* _SOURCE DATA_:

##########

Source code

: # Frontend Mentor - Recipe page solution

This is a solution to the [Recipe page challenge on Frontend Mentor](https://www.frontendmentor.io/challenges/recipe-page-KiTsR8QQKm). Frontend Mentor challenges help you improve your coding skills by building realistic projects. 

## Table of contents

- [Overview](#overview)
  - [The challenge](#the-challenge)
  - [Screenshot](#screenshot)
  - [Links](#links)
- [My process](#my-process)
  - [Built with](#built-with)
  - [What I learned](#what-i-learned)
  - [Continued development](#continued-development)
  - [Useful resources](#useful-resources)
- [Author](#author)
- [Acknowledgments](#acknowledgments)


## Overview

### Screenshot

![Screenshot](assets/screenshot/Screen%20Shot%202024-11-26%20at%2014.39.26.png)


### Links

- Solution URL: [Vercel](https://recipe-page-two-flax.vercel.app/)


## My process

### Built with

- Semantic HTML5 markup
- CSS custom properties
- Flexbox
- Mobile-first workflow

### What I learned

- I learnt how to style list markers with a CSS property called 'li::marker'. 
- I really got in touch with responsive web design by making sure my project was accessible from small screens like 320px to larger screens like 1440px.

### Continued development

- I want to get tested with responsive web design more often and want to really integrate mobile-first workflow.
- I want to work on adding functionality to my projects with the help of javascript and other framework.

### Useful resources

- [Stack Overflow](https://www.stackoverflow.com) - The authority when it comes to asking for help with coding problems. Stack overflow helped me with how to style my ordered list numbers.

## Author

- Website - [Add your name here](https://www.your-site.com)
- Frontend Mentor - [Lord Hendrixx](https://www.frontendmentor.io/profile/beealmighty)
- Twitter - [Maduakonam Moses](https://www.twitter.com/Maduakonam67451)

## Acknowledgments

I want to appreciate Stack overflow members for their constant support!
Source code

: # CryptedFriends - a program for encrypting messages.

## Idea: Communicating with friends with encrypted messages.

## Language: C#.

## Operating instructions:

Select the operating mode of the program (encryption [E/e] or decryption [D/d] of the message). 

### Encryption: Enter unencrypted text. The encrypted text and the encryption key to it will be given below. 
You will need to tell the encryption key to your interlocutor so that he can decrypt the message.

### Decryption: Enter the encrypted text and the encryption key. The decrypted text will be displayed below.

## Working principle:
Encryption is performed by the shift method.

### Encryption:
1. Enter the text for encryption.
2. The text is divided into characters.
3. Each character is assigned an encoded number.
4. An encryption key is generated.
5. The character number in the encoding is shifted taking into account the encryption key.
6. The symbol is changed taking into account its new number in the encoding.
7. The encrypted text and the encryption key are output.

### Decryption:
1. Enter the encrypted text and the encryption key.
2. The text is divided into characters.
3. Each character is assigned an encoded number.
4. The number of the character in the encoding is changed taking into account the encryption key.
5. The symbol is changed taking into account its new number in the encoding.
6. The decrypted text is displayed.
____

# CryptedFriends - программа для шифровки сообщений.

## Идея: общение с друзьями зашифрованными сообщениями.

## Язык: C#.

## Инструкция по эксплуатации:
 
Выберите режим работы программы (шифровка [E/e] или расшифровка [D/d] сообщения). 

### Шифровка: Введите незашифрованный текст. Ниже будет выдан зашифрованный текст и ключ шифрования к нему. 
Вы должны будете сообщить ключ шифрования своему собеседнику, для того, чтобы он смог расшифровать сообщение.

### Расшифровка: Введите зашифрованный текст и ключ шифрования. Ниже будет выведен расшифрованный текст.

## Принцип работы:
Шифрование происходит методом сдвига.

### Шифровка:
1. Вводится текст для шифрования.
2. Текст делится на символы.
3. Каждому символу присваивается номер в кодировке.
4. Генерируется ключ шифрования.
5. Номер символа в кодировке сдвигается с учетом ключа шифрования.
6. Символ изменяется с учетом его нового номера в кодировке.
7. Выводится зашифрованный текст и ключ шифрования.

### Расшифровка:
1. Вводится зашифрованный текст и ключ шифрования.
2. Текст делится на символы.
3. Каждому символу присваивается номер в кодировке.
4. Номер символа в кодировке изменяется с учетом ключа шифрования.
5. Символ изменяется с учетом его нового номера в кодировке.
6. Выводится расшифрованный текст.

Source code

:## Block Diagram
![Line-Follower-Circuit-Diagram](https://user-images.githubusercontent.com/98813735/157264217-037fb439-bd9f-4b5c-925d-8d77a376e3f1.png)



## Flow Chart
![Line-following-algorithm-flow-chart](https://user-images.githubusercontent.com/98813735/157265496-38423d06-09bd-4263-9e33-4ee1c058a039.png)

##########

* _AIM OF THE EXERCISE_: All that belongs in the answer is the run of lines above from the line containing "### Continued development" through the line containing "## Acknowledgments", exactly as written.

* _SOLUTION TO THIS PROBLEM_:
### Continued development

- I want to get tested with responsive web design more often and want to really integrate mobile-first workflow.
- I want to work on adding functionality to my projects with the help of javascript and other framework.

### Useful resources

- [Stack Overflow](https://www.stackoverflow.com) - The authority when it comes to asking for help with coding problems. Stack overflow helped me with how to style my ordered list numbers.

## Author

- Website - [Add your name here](https://www.your-site.com)
- Frontend Mentor - [Lord Hendrixx](https://www.frontendmentor.io/profile/beealmighty)
- Twitter - [Maduakonam Moses](https://www.twitter.com/Maduakonam67451)

## Acknowledgments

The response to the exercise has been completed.